As one of the brains behind the TV series Westworld, Jonathan would know a thing or two about huge bombs. Along with his wife, Lisa Joy – also his creative partner on Fallout – he masterminded four ponderous years of humourless riffing on the hammy Michael Crichton movie about robots running amok in a theme park. Finally put out of its misery in 2022, Westworld was a proverbial tree falling in an empty forest. The entire world had already forgotten it ever existed.
Nolan and Joy went on to adapt William Gibson’s noir-ish cyberpunk novel, The Peripheral, only for the plug to be pulled after a single season. If the lesson was that there is no space in streaming for hyper-intellectual, slightly po-faced sci-fi, then Nolan and Joy have taken that to heart. Fallout marks a stark shift by the duo: the tone is playful, the gore gratuitous. Most importantly, its bouncy, eye-popping energy makes for perfect bingeing. It’s a lark – not something anyone could say of Westworld (or, for that matter, Oppenheimer).

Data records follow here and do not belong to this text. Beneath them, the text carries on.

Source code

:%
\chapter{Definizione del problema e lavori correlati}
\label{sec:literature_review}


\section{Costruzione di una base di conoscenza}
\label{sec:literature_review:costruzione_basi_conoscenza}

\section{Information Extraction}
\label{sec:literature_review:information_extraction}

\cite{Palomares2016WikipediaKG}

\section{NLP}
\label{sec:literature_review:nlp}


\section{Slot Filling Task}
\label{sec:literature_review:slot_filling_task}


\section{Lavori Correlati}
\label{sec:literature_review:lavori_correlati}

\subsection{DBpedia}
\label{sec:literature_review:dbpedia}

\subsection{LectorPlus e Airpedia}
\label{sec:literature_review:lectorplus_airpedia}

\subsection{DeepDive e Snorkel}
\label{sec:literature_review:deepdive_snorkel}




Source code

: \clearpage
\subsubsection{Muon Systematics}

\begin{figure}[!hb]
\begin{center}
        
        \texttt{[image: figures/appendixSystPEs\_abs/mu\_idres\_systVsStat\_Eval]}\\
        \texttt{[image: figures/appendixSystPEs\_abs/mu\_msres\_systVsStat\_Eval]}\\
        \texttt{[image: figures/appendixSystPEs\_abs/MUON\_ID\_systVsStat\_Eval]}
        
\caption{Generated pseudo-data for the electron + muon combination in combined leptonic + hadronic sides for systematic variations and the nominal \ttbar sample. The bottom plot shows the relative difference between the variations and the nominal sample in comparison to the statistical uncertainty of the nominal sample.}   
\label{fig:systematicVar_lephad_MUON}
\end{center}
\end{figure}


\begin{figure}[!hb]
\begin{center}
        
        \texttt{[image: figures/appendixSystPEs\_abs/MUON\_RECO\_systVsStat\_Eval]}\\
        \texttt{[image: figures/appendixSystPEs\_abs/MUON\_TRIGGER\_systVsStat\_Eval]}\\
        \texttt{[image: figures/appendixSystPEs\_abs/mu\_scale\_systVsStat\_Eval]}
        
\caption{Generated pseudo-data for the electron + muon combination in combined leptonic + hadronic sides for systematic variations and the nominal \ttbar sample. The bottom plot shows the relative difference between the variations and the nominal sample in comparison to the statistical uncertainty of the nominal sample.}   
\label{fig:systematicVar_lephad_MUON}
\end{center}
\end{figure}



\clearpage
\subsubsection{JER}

As with the video game, the setting is Mad Max meets the Wild West. Some 200 years have elapsed since the downfall of humanity, and in their subterranean Vaults, wealthy survivors live in relative comfort and safety. They include Lucy MacLean (Ella Purnell), a pampered young woman about to be married off by her father (Kyle MacLachlan). But her wedding day turns into a nightmare when it emerges that her husband-to-be is part of a raiding party intent on ransacking the Vault.
In the melee, Lucy’s dad is captured, meaning she must leave the Vault, where she has spent her entire life, and explore the Californian wasteland above. It’s quite the hellscape, teeming with zombie-like mutants and monastic zealots stomping around in metal exoskeletons straight out of the Warhammer 40K wargame.
Fallout fancies itself as satire, with the Vault portrayed as a nightmare parody of picket-fence Fifties suburbia. The show also has an annoying habit of scoring super-violent action scenes with upbeat country music (Johnny Cash is a favourite) – as if the contrast were inherently subversive. Yet it bursts with enthusiasm, and Nolan and Joy must be credited with capturing the juvenile charm of the video game.
Purnell works hard to sell Lucy as a privileged rich kid whose sunny view of humanity shrivels in the dead heat of the not-so-great outdoors. She’s only just got her bearings when she has a run-in with Walton Goggins as a zombie cowboy with a heart of gold and with Aaron Moten as Maximus, an apprentice knight in the Brotherhood of Steel (aka the Warhammer cosplayers). Later, we are introduced to a jolly, homicidal robot – voiced, somewhat inevitably, by Matt Berry.
With Amazon underwriting the $150 million budget, production values are predictably lavish, the post-apocalyptic monsters agreeably grotesque. The tone won’t be for everyone. As Prime Video has demonstrated with The Boys, violence played for laughs is always an acquired taste.
But if you’ve had enough of the dark and stormy Oppenheimer and would rather look at the bright side of nuclear annihilation, Fallout delivers the perfect payload of OTT action and childish humour. It’s hard to think of another video game adaptation that better conveys the sheer, giddy hedonism of a top-notch shoot ‘em up.